Activity –
Copy out all of the data below exactly, so that no word differs from the original.

──────── Given records ────────

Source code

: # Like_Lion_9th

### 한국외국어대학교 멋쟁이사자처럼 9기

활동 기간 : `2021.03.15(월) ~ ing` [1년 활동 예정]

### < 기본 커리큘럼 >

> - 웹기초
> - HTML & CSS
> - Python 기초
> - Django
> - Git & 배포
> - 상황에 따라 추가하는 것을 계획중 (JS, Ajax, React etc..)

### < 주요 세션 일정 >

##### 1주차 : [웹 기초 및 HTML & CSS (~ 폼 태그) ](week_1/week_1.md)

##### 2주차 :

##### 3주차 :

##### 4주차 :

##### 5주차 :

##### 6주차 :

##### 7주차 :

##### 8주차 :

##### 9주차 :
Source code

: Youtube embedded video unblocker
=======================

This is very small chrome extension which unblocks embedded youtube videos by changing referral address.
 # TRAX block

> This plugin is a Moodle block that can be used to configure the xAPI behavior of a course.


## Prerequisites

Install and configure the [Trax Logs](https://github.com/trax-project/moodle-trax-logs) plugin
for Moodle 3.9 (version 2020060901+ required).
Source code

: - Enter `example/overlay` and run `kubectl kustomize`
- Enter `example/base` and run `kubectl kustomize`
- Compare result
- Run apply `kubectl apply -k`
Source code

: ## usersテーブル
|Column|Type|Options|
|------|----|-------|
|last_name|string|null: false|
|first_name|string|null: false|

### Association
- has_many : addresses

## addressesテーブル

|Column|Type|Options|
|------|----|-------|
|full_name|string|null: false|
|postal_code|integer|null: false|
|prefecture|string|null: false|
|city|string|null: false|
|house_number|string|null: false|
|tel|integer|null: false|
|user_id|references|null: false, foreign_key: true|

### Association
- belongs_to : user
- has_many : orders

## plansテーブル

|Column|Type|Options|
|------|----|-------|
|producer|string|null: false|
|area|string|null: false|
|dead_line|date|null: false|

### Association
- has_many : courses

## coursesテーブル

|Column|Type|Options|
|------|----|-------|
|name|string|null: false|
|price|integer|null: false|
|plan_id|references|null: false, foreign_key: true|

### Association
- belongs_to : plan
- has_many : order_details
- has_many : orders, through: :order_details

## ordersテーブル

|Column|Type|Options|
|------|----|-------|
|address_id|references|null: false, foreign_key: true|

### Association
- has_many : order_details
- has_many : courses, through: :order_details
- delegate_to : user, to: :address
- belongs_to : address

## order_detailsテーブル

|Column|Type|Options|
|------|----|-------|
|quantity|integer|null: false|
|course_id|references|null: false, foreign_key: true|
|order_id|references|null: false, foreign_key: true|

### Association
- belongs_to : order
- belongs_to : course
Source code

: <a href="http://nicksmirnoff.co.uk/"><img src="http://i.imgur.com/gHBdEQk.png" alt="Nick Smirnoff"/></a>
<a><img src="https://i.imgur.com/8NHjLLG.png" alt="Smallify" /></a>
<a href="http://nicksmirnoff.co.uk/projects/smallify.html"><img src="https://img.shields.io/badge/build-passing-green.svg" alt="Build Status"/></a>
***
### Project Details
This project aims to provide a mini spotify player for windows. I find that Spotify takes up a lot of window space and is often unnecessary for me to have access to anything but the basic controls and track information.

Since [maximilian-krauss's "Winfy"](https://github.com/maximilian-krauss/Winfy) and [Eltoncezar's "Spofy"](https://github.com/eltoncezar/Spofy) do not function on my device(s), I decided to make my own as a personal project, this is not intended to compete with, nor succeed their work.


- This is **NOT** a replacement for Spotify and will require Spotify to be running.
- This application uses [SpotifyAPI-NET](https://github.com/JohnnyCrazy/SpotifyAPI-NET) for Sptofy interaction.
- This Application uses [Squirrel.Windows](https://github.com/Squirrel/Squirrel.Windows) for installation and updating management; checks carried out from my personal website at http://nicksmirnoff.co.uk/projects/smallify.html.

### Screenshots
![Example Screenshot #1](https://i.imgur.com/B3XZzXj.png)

────────

Solved problem –
Source code

: # Like_Lion_9th

### 한국외국어대학교 멋쟁이사자처럼 9기

활동 기간 : `2021.03.15(월) ~ ing` [1년 활동 예정]

### < 기본 커리큘럼 >

> - 웹기초
> - HTML & CSS
> - Python 기초
> - Django
> - Git & 배포
> - 상황에 따라 추가하는 것을 계획중 (JS, Ajax, React etc..)

### < 주요 세션 일정 >

##### 1주차 : [웹 기초 및 HTML & CSS (~ 폼 태그) ](week_1/week_1.md)

##### 2주차 :

##### 3주차 :

##### 4주차 :

##### 5주차 :

##### 6주차 :

##### 7주차 :

##### 8주차 :

##### 9주차 :
Source code

: Youtube embedded video unblocker
=======================

This is very small chrome extension which unblocks embedded youtube videos by changing referral address.
 # TRAX block

> This plugin is a Moodle block that can be used to configure the xAPI behavior of a course.


## Prerequisites

Install and configure the [Trax Logs](https://github.com/trax-project/moodle-trax-logs) plugin
for Moodle 3.9 (version 2020060901+ required).
Source code

: - Enter `example/overlay` and run `kubectl kustomize`
- Enter `example/base` and run `kubectl kustomize`
- Compare result
- Run apply `kubectl apply -k`
Source code

: ## usersテーブル
|Column|Type|Options|
|------|----|-------|
|last_name|string|null: false|
|first_name|string|null: false|

### Association
- has_many : addresses

## addressesテーブル

|Column|Type|Options|
|------|----|-------|
|full_name|string|null: false|
|postal_code|integer|null: false|
|prefecture|string|null: false|
|city|string|null: false|
|house_number|string|null: false|
|tel|integer|null: false|
|user_id|references|null: false, foreign_key: true|

### Association
- belongs_to : user
- has_many : orders

## plansテーブル

|Column|Type|Options|
|------|----|-------|
|producer|string|null: false|
|area|string|null: false|
|dead_line|date|null: false|

### Association
- has_many : courses

## coursesテーブル

|Column|Type|Options|
|------|----|-------|
|name|string|null: false|
|price|integer|null: false|
|plan_id|references|null: false, foreign_key: true|

### Association
- belongs_to : plan
- has_many : order_details
- has_many : orders, through: :order_details

## ordersテーブル

|Column|Type|Options|
|------|----|-------|
|address_id|references|null: false, foreign_key: true|

### Association
- has_many : order_details
- has_many : courses, through: :order_details
- delegate_to : user, to: :address
- belongs_to : address

## order_detailsテーブル

|Column|Type|Options|
|------|----|-------|
|quantity|integer|null: false|
|course_id|references|null: false, foreign_key: true|
|order_id|references|null: false, foreign_key: true|

### Association
- belongs_to : order
- belongs_to : course
Source code

: <a href="http://nicksmirnoff.co.uk/"><img src="http://i.imgur.com/gHBdEQk.png" alt="Nick Smirnoff"/></a>
<a><img src="https://i.imgur.com/8NHjLLG.png" alt="Smallify" /></a>
<a href="http://nicksmirnoff.co.uk/projects/smallify.html"><img src="https://img.shields.io/badge/build-passing-green.svg" alt="Build Status"/></a>
***
### Project Details
This project aims to provide a mini spotify player for windows. I find that Spotify takes up a lot of window space and is often unnecessary for me to have access to anything but the basic controls and track information.

Since [maximilian-krauss's "Winfy"](https://github.com/maximilian-krauss/Winfy) and [Eltoncezar's "Spofy"](https://github.com/eltoncezar/Spofy) do not function on my device(s), I decided to make my own as a personal project, this is not intended to compete with, nor succeed their work.


- This is **NOT** a replacement for Spotify and will require Spotify to be running.
- This application uses [SpotifyAPI-NET](https://github.com/JohnnyCrazy/SpotifyAPI-NET) for Sptofy interaction.
- This Application uses [Squirrel.Windows](https://github.com/Squirrel/Squirrel.Windows) for installation and updating management; checks carried out from my personal website at http://nicksmirnoff.co.uk/projects/smallify.html.

### Screenshots
![Example Screenshot #1](https://i.imgur.com/B3XZzXj.png)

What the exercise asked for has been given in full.